Night Vision Cameras by SCK
One of the most misunderstood and requested features on any camera, are Night Vision Cameras, SCK elaborates!
Security Cameras have been around a long time, long enough for their existence and placement throughout the world to be considered general knowledge. Not necessary the knowledge of how they work, just that its a well known fact that you can expect to find security cameras pretty much anywhere. Most people work in a location which utilizes security cameras. Every type of business out there from fast food, to grocery stores, private firms, schools, hospitals, even properties which simply house other businesses. In fact security cameras became so commonplace, that many homeowners, if not most homeowners, have them, know someone who has them, or at the very least have thought about or considered installing them in their own homes.
Alongside commonality, also comes misconception. Once something is well known enough in the mainstream, but not as many people know or understand how it works just that it exists, this begets misunderstanding and even often room for fiction.
For example, we all know computers exist, and we all know security cameras exist. However far less people know exactly how these devices work, or how they work together which leaves room for the imagination to fill in the gaps.

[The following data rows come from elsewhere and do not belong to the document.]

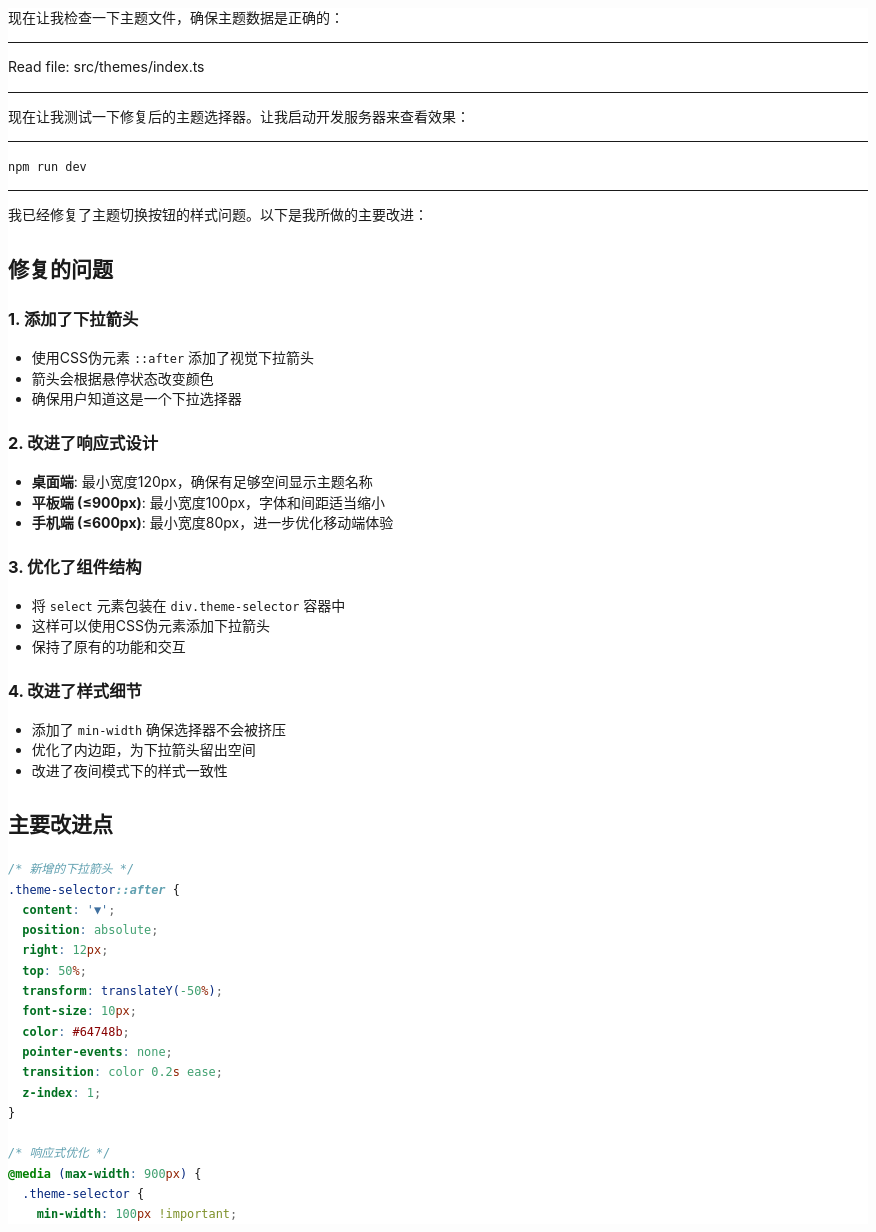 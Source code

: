 
现在让我检查一下主题文件，确保主题数据是正确的：


---

Read file: src/themes/index.ts

---

现在让我测试一下修复后的主题选择器。让我启动开发服务器来查看效果：


---

```bash
npm run dev
```

---

我已经修复了主题切换按钮的样式问题。以下是我所做的主要改进：

## 修复的问题

### 1. **添加了下拉箭头**
- 使用CSS伪元素 `::after` 添加了视觉下拉箭头
- 箭头会根据悬停状态改变颜色
- 确保用户知道这是一个下拉选择器

### 2. **改进了响应式设计**
- **桌面端**: 最小宽度120px，确保有足够空间显示主题名称
- **平板端 (≤900px)**: 最小宽度100px，字体和间距适当缩小
- **手机端 (≤600px)**: 最小宽度80px，进一步优化移动端体验

### 3. **优化了组件结构**
- 将 `select` 元素包装在 `div.theme-selector` 容器中
- 这样可以使用CSS伪元素添加下拉箭头
- 保持了原有的功能和交互

### 4. **改进了样式细节**
- 添加了 `min-width` 确保选择器不会被挤压
- 优化了内边距，为下拉箭头留出空间
- 改进了夜间模式下的样式一致性

## 主要改进点

```css
/* 新增的下拉箭头 */
.theme-selector::after {
  content: '▼';
  position: absolute;
  right: 12px;
  top: 50%;
  transform: translateY(-50%);
  font-size: 10px;
  color: #64748b;
  pointer-events: none;
  transition: color 0.2s ease;
  z-index: 1;
}

/* 响应式优化 */
@media (max-width: 900px) {
  .theme-selector {
    min-width: 100px !important;
```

Many popular movies, TV shows, and other media portray security cameras being used in ways which are frankly impossible in the real world. However our imaginations allow us to write these ideas and display them in a believable way. IF enough movies and TV come along showcasing a trope, then enough peopl1 eventually start to believe that’s how it works. A good example of this is the “enhance” trope often seen in crime investigation dramas. The ability to instantly make any image much much larger than it is with zero loss in image quality is show time and again. In reality any image immediately begins to lose quality when stretched beyond its normal size. Often times we end up having to explain to customers that this is not a real feature, and not something that can be accomplished in the way the imagination wants it to based on experiences gained from viewing fictional media.
However, not every feature is worse in real life than its imaginary counterpart. One of the more common misconceptions is surrounding night vision cameras. There is an idea floating around that in order to see images at night, one needs to own a special camera explicitly designed to do so, that this will be an extremely expensive piece of technology, and that even with this when viewing all you’ll see is a green, grainy image, akin to “nigh vision goggles” used in spy movies. This is not actually the case at all.

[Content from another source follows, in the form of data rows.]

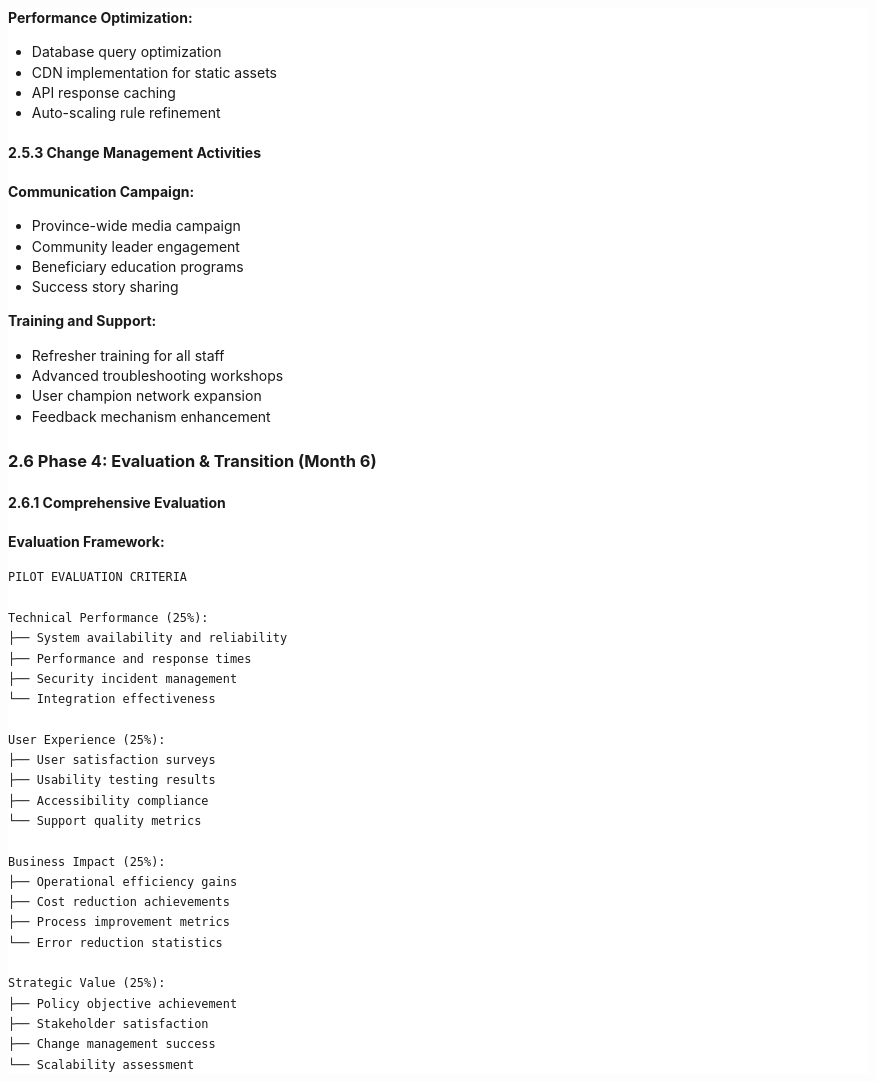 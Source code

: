 **Performance Optimization:**
- Database query optimization
- CDN implementation for static assets
- API response caching
- Auto-scaling rule refinement

#### 2.5.3 Change Management Activities

**Communication Campaign:**
- Province-wide media campaign
- Community leader engagement
- Beneficiary education programs
- Success story sharing

**Training and Support:**
- Refresher training for all staff
- Advanced troubleshooting workshops
- User champion network expansion
- Feedback mechanism enhancement

### 2.6 Phase 4: Evaluation & Transition (Month 6)

#### 2.6.1 Comprehensive Evaluation

**Evaluation Framework:**
```
PILOT EVALUATION CRITERIA

Technical Performance (25%):
├── System availability and reliability
├── Performance and response times
├── Security incident management
└── Integration effectiveness

User Experience (25%):
├── User satisfaction surveys
├── Usability testing results
├── Accessibility compliance
└── Support quality metrics

Business Impact (25%):
├── Operational efficiency gains
├── Cost reduction achievements
├── Process improvement metrics
└── Error reduction statistics

Strategic Value (25%):
├── Policy objective achievement
├── Stakeholder satisfaction
├── Change management success
└── Scalability assessment
```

In fact, “night vision” or the ability to see in extremely low light environments, has long since been a standard feature on even the most rudimentary of IP and COAX cameras we carry at SCK for years now. It’s also not a poor quality grainy green image and there are a few ways you can achieve sight in the dark using our cameras.
How is this accomplished?
Infrared, a wavelength of light which is invisible to the human eye, but viewable by a camera, is used to illuminate a scene at night. Generally speaking white light, the spectrum of light we generally see in, is hard to reproduce in a sufficient enough volume to capture all needed details from a single camera source. However, infrared light doesn’t have this same issue. A lot of it can be generated from relatively low power, the same power supply which powers the camera is enough to also produce the infrared light the camera projects. In order to see this image clearly at all, a black and white post processing filter is applied over the infrared image. What we end up with is an extremely high quality, sharp, not grainy monochrome image for night time, and the same camera simply doesn’t use infrared and sees in color during the day. It isn’t a different type of camera at all, just a feature of modern cameras as a whole.
There are other forms of ‘night vision’ as well, which don’t fall under this or work with it. For example, our highest end IP cameras like our 8MP series contain starlight. This allows the camera to see well into much darker environments in color using far less available light before the camera is forced to use its IR to continue seeing.
There are also other solutions for more specific purposes. Firstly, we carry a camera called the Full Color camera. This camera is equipped with a starlight sensor alongside multiple pure white light led front lamps which can illuminate a scene with enough white light that even at night, the camera can see in full color using its starlight sensor.
Aside from full color cameras, another popular solution for dealing with extremely low light scenarios where visual acuity is almost impossible are thermal cameras. Thermal cameras are often positioned in larger areas where a lot of visual information at night can look very busy. Thermal cameras detect heat signatures. Most commonly this is displayed in black and white with the darkest areas being the coolest and the whitest areas being the warmest. Looking at key areas of a forest, or the perimeter of a neighborhood surrounded by bushes and trees, one can see how important it is to be able to discern details in the dark.